Sometimes it seems like Shakespeare really can do no wrong (I mean yeah he supposedly stole all his plays...but so what, he made them better!). Once again I've read another excellent Shakespearean drama that's completely blown me away! Is it possible that so much genius could have come from one man (don't answer that question)!?

The Merchant of Venice follows the story of Bassanio a gentleman who's family fortune has run out who pleads with his friend Antonio "A merchant of Venice" to loan him 3,000 ducats in order to vie for the hand of pure Portia. Antonia borrows the money from Shylock, an exceedingly bitter "Jew" and whose daughter Jessica is just itching to escape into the arms of Lorenzo "a good Christian suitor". However, with Antonio's ships all at sea and the impossible test Bassanio must past in order to win Portia's hand the odds that this drama will have a happy ending seem almost impossible.

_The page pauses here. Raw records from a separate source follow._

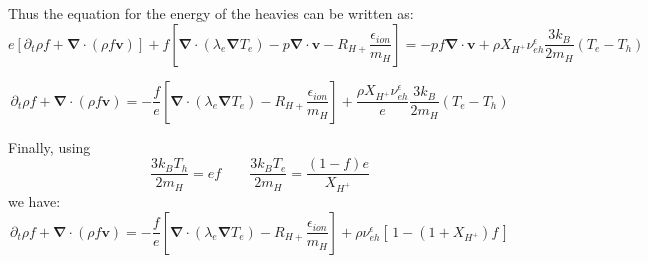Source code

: \documentclass[11pt, oneside]{article}   	%
\begin{document}
Thus the equation for the energy of the heavies can be written as:
\[ e\left[\partial_t \rho f + \boldsymbol{\nabla}\cdot(\rho f \boldsymbol{v})\right] + f \left[ \boldsymbol{\nabla}\cdot(\lambda_e\boldsymbol{\nabla}T_e)  - p\boldsymbol{\nabla}\cdot\boldsymbol{v} -R_{H+} \frac{\epsilon_{ion}}{m_H} \right] =- p f \boldsymbol{\nabla}\cdot \boldsymbol{v} + \rho X_{H^+}\nu_{eh}^\epsilon \frac{3k_B}{2 m_H}(T_e - T_h) \]

\[ \partial_t \rho f + \boldsymbol{\nabla}\cdot(\rho f \boldsymbol{v}) = - \frac{f}{e} \left[ \boldsymbol{\nabla}\cdot(\lambda_e\boldsymbol{\nabla}T_e)  -R_{H+} \frac{\epsilon_{ion}}{m_H} \right] + \frac{\rho X_{H^+}\nu_{eh}^\epsilon}{e}\frac{3k_B}{2m_H}(T_e - T_h) \]

Finally, using
\[ \frac{3k_BT_h}{2 m_H} = ef \qquad \frac{3k_B T_e}{2m_H} = \frac{(1-f)e}{X_{H^+}} \]
 we have:
\[ \partial_t \rho f + \boldsymbol{\nabla}\cdot(\rho f \boldsymbol{v}) = - \frac{f}{e} \left[ \boldsymbol{\nabla}\cdot(\lambda_e\boldsymbol{\nabla}T_e)  -R_{H+} \frac{\epsilon_{ion}}{m_H}  \right] + \rho \nu_{eh}^\epsilon [\, 1- (1 + X_{H^+})f \,] \]
\end{document}
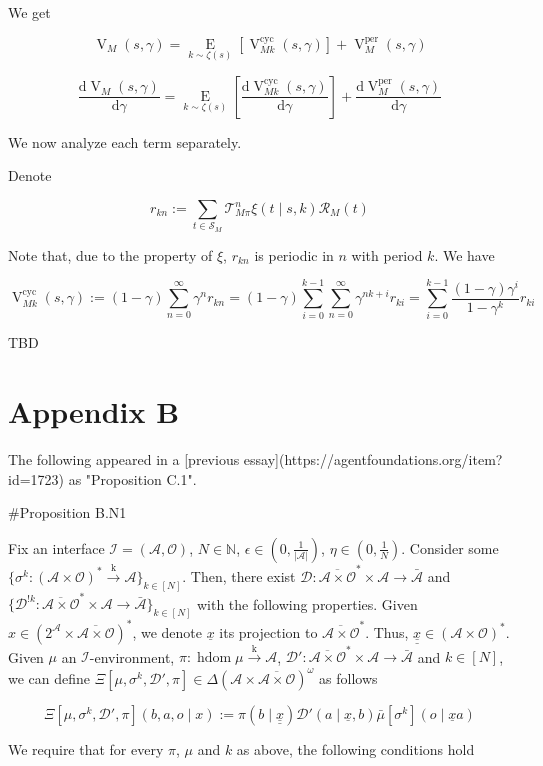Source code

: \documentclass[a4paper]{article}
\newcommand{\AB}[1]{\left[#1\right]}
\newcommand{\Ea}[2]{\underset{#1}{\operatorname{E}}\AB{#2}}
\newcommand{\D}{\mathrm{d}}
\newcommand{\Nats}{\mathbb{N}}
\newcommand{\Abs}[1]{\left\vert #1 \right\vert}
\newcommand{\M}{\xrightarrow{\text{k}}}
\newcommand{\Ob}{\mathcal{O}}
\newcommand{\A}{\mathcal{A}}
\newcommand{\St}{\mathcal{S}}
\newcommand{\T}{\mathcal{T}}
\newcommand{\R}{\mathcal{R}}
\newcommand{\In}{\mathcal{I}}
\newcommand{\FH}{(\A \times \Ob)^*}
\newcommand{\Ada}{\bar{\A}}
\newcommand{\Adao}{\overline{\A \times \Ob}}
\newcommand{\Adfh}{\Adao^*}
\DeclareMathOperator{\HD}{hdom}
\newcommand{\V}{\operatorname{V}}
\newcommand{\Dl}{\mathcal{D}}
\begin{document}
We get

$$\V_M(s,\gamma) = \Ea{k \sim \zeta(s)}{\V_{Mk}^{\text{cyc}}(s,\gamma)} + \V_M^{\text{per}}(s,\gamma) $$

$$\frac{\D{\V_M(s,\gamma)}}{\D\gamma} = \Ea{k \sim \zeta(s)}{\frac{\D{\V_{Mk}^{\text{cyc}}(s,\gamma)}}{\D\gamma}} + \frac{\D{\V_M^{\text{per}}(s,\gamma)}}{\D\gamma}$$

We now analyze each term separately.

Denote

$$r_{kn}:=\sum_{t \in \St_M} \T_{M\pi}^n \xi(t \mid s,k) \R_M(t)$$

Note that, due to the property of $\xi$, $r_{kn}$ is periodic in $n$ with period $k$. We have

$$\V_{Mk}^{\text{cyc}}(s,\gamma) := (1-\gamma) \sum_{n=0}^{\infty} \gamma^{n} r_{kn} = (1-\gamma) \sum_{i=0}^{k-1}\sum_{n=0}^\infty \gamma^{nk+i} r_{ki} = \sum_{i=0}^{k-1} \frac{(1-\gamma)\gamma^i}{1-\gamma^k}r_{ki}$$

TBD

\section{Appendix B}

The following appeared in a [previous essay](https://agentfoundations.org/item?id=1723) as "Proposition C.1".

\#Proposition B.N1

Fix an interface $\In=(\A,\Ob)$, $N \in \Nats$, $\epsilon \in (0,\frac{1}{\Abs{\A}})$, $\eta \in (0,\frac{1}{N})$. Consider some $\{\sigma^k: \FH \M \A\}_{k \in [N]}$. Then, there exist $\Dl: \Adfh \times \A \rightarrow \Ada$ and $\{\Dl^{!k}: \Adfh \times \A \rightarrow \Ada\}_{k \in [N]}$ with the following properties. Given $x \in \left(2^\A \times \Adao\right)^*$, we denote $\underline{x}$ its projection to $\Adfh$. Thus, $\underline{\underline{x}}\in\FH$.
Given  $\mu$ an $\In$-environment, $\pi: \HD{\mu} \M \A$, $\Dl': \Adfh \times \A \rightarrow \Ada$ and $k \in [N]$, we can define $\Xi\left[\mu,\sigma^k,\Dl',\pi\right]\in \Delta\left(\A \times \Adao\right)^\omega$ as follows
 
$$\Xi\left[\mu,\sigma^k,\Dl',\pi\right]\left(b,a,o \mid x\right):=\pi\left(b \mid \underline{\underline{x}}\right)\Dl'\left(a \mid \underline{x},b\right) \bar{\mu}[\sigma^k]\left(o \mid \underline{x}a\right)$$

We require that for every $\pi$, $\mu$ and $k$ as above, the following conditions hold
\end{document}
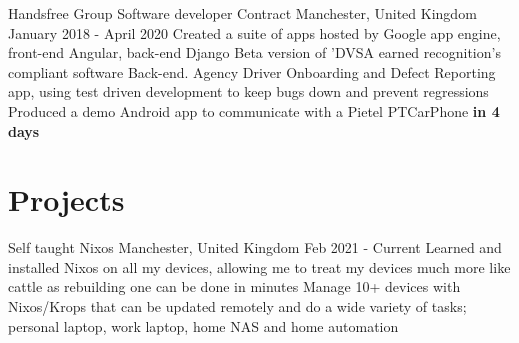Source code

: \documentclass{my_cv}
\begin{document}
\workDetails
{Handsfree Group}
{Software developer}
{Contract} %
{Manchester, United Kingdom}
{January 2018 - April 2020}
\workdetails
{Created a suite of apps hosted by Google app engine, front-end Angular, back-end Django}
{Beta version of 'DVSA earned recognition's compliant software }
{Back-end. Agency Driver Onboarding and Defect Reporting app, using test driven development to keep bugs down and prevent regressions}
{Produced a demo Android app to communicate with a Pietel PTCarPhone \textbf{in 4 days}}
\stopworkdetails
%



\section{Projects}
\experianceDetails
{Self taught}
{Nixos}
{}
{Manchester, United Kingdom}
{Feb 2021 - Current}
\workdetails
{Learned and installed Nixos on all my devices, allowing me to treat my devices much more like cattle as rebuilding one can be done in minutes}
{Manage 10+ devices with Nixos/Krops that can be updated remotely and do a wide variety of tasks; personal laptop, work laptop, home NAS and home automation }
\stopworkdetails
\end{document}
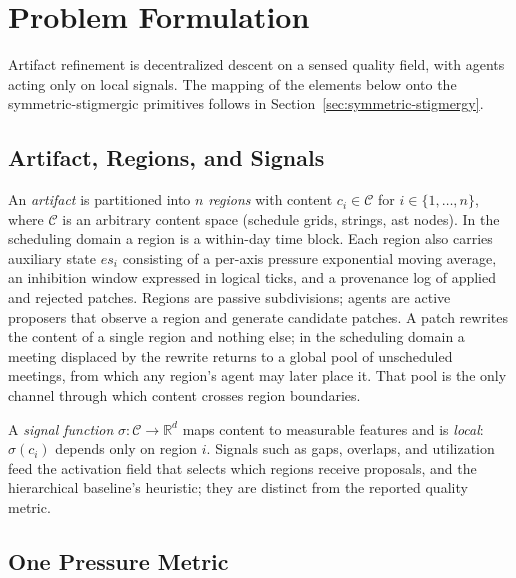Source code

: 
\section{Problem Formulation}
\label{sec:problem-formulation}

Artifact refinement is decentralized descent on a sensed quality field, with agents acting only on local signals. The mapping of the elements below onto the symmetric-stigmergic primitives follows in Section~\ref{sec:symmetric-stigmergy}.

\subsection{Artifact, Regions, and Signals}

An \emph{artifact} is partitioned into $n$ \emph{regions} with content $c_i \in \mathcal{C}$ for $i \in \{1, \ldots, n\}$, where $\mathcal{C}$ is an arbitrary content space (schedule grids, strings, \ac{ast} nodes). In the scheduling domain a region is a within-day time block. Each region also carries auxiliary state $es_i$ consisting of a per-axis pressure exponential moving average, an inhibition window expressed in logical ticks, and a provenance log of applied and rejected patches. Regions are passive subdivisions; agents are active proposers that observe a region and generate candidate patches. A patch rewrites the content of a single region and nothing else; in the scheduling domain a meeting displaced by the rewrite returns to a global pool of unscheduled meetings, from which any region's agent may later place it. That pool is the only channel through which content crosses region boundaries.

A \emph{signal function} $\sigma: \mathcal{C} \to \mathbb{R}^d$ maps content to measurable features and is \emph{local}: $\sigma(c_i)$ depends only on region $i$. Signals such as gaps, overlaps, and utilization feed the activation field that selects which regions receive proposals, and the hierarchical baseline's heuristic; they are distinct from the reported quality metric.

\subsection{One Pressure Metric}

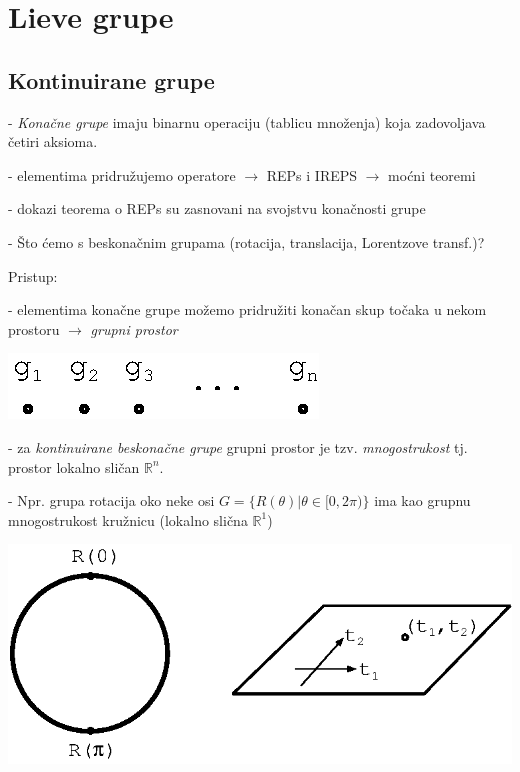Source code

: 
\chapter{Lieve grupe}
\label{ch:lie}

\section{Kontinuirane grupe}


- \emph{Konačne grupe} imaju binarnu operaciju (tablicu množenja)
koja zadovoljava četiri aksioma.

- elementima pridružujemo operatore $\to$ REPs i IREPS $\to$ moćni teoremi

- dokazi teorema o REPs su zasnovani na svojstvu konačnosti grupe

- Što ćemo s beskonačnim grupama (rotacija, translacija, Lorentzove transf.)?

Pristup:

- elementima konačne grupe možemo pridružiti konačan skup točaka u nekom
 prostoru $\to$ \emph{grupni prostor}

\centerline{\includegraphics[scale=1.0]{pics/grupni_prostor.eps}}

- za \emph{kontinuirane beskonačne grupe} grupni prostor je tzv.
 \emph{mnogostrukost} tj. prostor lokalno sličan $\mathbb{R}^n$.


- Npr. grupa rotacija oko neke osi $G=\{R(\theta) | \theta\in[0,2\pi)\}$
  ima kao grupnu mnogostrukost kružnicu (lokalno slična $\mathbb{R}^1$)

\centerline{\includegraphics[scale=1.0]{pics/mnogostrukost.eps}}

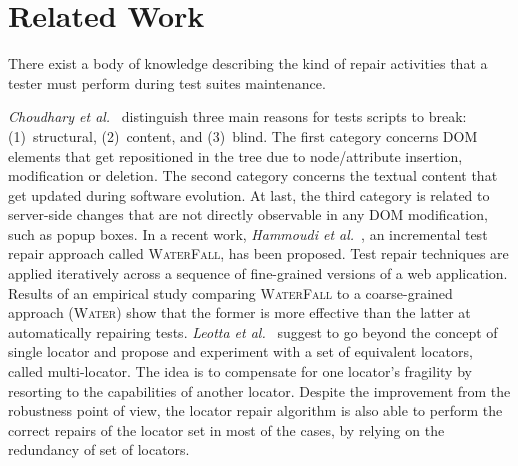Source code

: \section{Related Work}\label{sec:relwork}



There exist a body of knowledge describing the kind of repair activities that a tester must perform during test suites maintenance. 

 \textit{Choudhary et al.}~\cite{Choudhary:2011:WWA:2002931.2002935} distinguish three main reasons for tests scripts to break: (1)~structural, (2)~content, and (3)~blind. The first category concerns DOM elements that get repositioned in the tree due to node/attribute insertion, modification or deletion. The second category concerns the textual content that get updated during software evolution. At last, the third category is related to server-side changes that are not directly observable in any DOM modification, such as popup boxes. 
%
In a recent work, \textit{Hammoudi et al.}~\cite{Hammoudi-2016-FSE}, an incremental test repair approach called \textsc{WaterFall}, has been proposed. Test repair techniques are applied iteratively across a sequence of fine-grained versions of a web application. Results of an empirical study comparing \textsc{WaterFall} to a coarse-grained approach (\textsc{Water}) show that the former is more effective than the latter at automatically repairing tests.
%
\textit{Leotta et al.}~\cite{2015-leotta-ICST} suggest to go beyond the concept of single locator and propose and experiment with a set of equivalent locators, called multi-locator. 
The idea is to compensate for one locator's fragility by resorting to the capabilities of another locator. Despite the improvement from the robustness point of view, the locator repair algorithm is also able to perform the correct repairs of the locator set in most of the cases, by relying on the redundancy of set of locators.

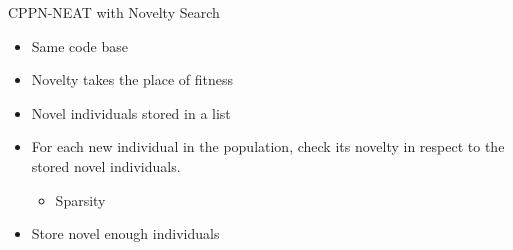 \documentclass{beamer}
\begin{document}
\begin{frame}{CPPN-NEAT with Novelty Search~\cite{lehman2011abandoning}}
\begin{itemize}
\item Same code base
\item Novelty takes the place of fitness
\item Novel individuals stored in a list
\item For each new individual in the population, check its novelty in respect to the stored novel individuals.
\begin{itemize}
\item Sparsity
\end{itemize}
\item Store novel enough individuals
\end{itemize}
\end{frame}
\end{document}
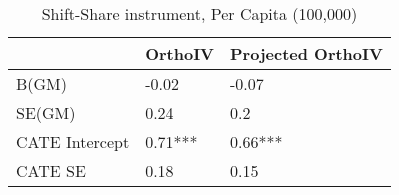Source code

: \begin{table}\centering\caption{Shift-Share instrument, Per Capita (100,000)}\begin{tabular}{lll}
\toprule
                & OrthoIV   & Projected OrthoIV   \\
\midrule
 B(GM)          & -0.02     & -0.07               \\
 SE(GM)         & 0.24      & 0.2                 \\
 CATE Intercept & 0.71***   & 0.66***             \\
 CATE SE        & 0.18      & 0.15                \\
\bottomrule
\end{tabular}\end{table}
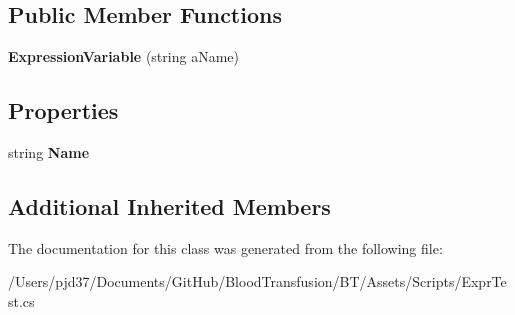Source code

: \subsection*{Public Member Functions}
\begin{DoxyCompactItemize}
\item 
{\bfseries Expression\+Variable} (string a\+Name)\hypertarget{class_b83_1_1_logic_expression_parser_1_1_expression_variable_a55e3f33afd71fcbf9ea47f4622d4989c}{}\label{class_b83_1_1_logic_expression_parser_1_1_expression_variable_a55e3f33afd71fcbf9ea47f4622d4989c}

\end{DoxyCompactItemize}
\subsection*{Properties}
\begin{DoxyCompactItemize}
\item 
string {\bfseries Name}\hypertarget{class_b83_1_1_logic_expression_parser_1_1_expression_variable_a415d58e7bf732e4f3d9bf31ccaf09230}{}\label{class_b83_1_1_logic_expression_parser_1_1_expression_variable_a415d58e7bf732e4f3d9bf31ccaf09230}

\end{DoxyCompactItemize}
\subsection*{Additional Inherited Members}


The documentation for this class was generated from the following file\+:\begin{DoxyCompactItemize}
\item 
/\+Users/pjd37/\+Documents/\+Git\+Hub/\+Blood\+Transfusion/\+B\+T/\+Assets/\+Scripts/Expr\+Test.\+cs\end{DoxyCompactItemize}
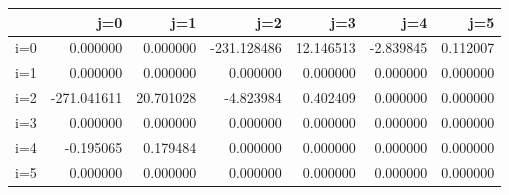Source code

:\begin{tabular}{lrrrrrr}
\toprule
{} &         j=0 &        j=1 &         j=2 &        j=3 &       j=4 &       j=5 \\
\midrule
i=0 &    0.000000 &   0.000000 & -231.128486 &  12.146513 & -2.839845 &  0.112007 \\
i=1 &    0.000000 &   0.000000 &    0.000000 &   0.000000 &  0.000000 &  0.000000 \\
i=2 & -271.041611 &  20.701028 &   -4.823984 &   0.402409 &  0.000000 &  0.000000 \\
i=3 &    0.000000 &   0.000000 &    0.000000 &   0.000000 &  0.000000 &  0.000000 \\
i=4 &   -0.195065 &   0.179484 &    0.000000 &   0.000000 &  0.000000 &  0.000000 \\
i=5 &    0.000000 &   0.000000 &    0.000000 &   0.000000 &  0.000000 &  0.000000 \\
\bottomrule
\end{tabular}
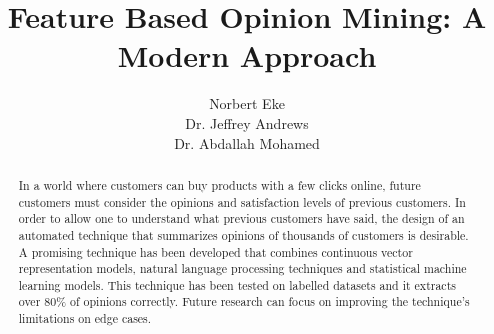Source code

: \documentclass{sig-alternate}
\begin{document}
\title{Feature Based Opinion Mining: A Modern Approach}

\author{
\alignauthor
Norbert Eke\\
\alignauthor Dr. Jeffrey Andrews \\
\alignauthor Dr. Abdallah Mohamed\\
}



\maketitle
\begin{abstract}
In a world where customers can buy products with a few clicks online, future customers must consider the opinions and satisfaction levels of previous customers. In order to allow one to understand what previous customers have said, the design of an automated technique that summarizes opinions of thousands of customers is desirable. A promising technique has been developed that combines continuous vector representation models, natural language processing techniques and statistical machine learning models. This technique has been tested on labelled datasets and it extracts over 80\% of opinions correctly. Future research can focus on improving the technique's limitations on edge cases.
\end{abstract}

\end{document}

The Merchant of Venice is a very interesting play. Portia is an extremely strong female character! I found myself saying the embarrassing "you go girl" in my head as I read! Although at first she seems incredibly submissive the girl turns out to have some spunk and even though the "Prick me" speech by Shylock is probably most famous in this play I think Portia's "mercy speech" is even better and sadly undervalued!

Shylock is a very interesting character. At first it seems as if Shakespeare really connects with him, which is pretty weird since in Elizabethan England if you were not protestant it was the stake for you! So if you weren't even Christian the outlook was definitely not good. However through the famous "if you prick us do we not bleed speech" Shakespeare really showcases a certain empathy with the "Jews", but as the play progresses and Shylock dissipates into a strictly one-dimensional character it's extremely clear that Shakespeare isn't willing to complete erase the boundaries between "good Christians" and "money-grubbing Jews".

I think probably my only problem was that the sub-plot of Lancelot which was intended to be comic relief wasn't or at the very least interesting wasn't very enthralling at all.

The Merchant of Venice is a story of greed and and mercy, perfect if you want guidance about business deals gone awry or oaths broken!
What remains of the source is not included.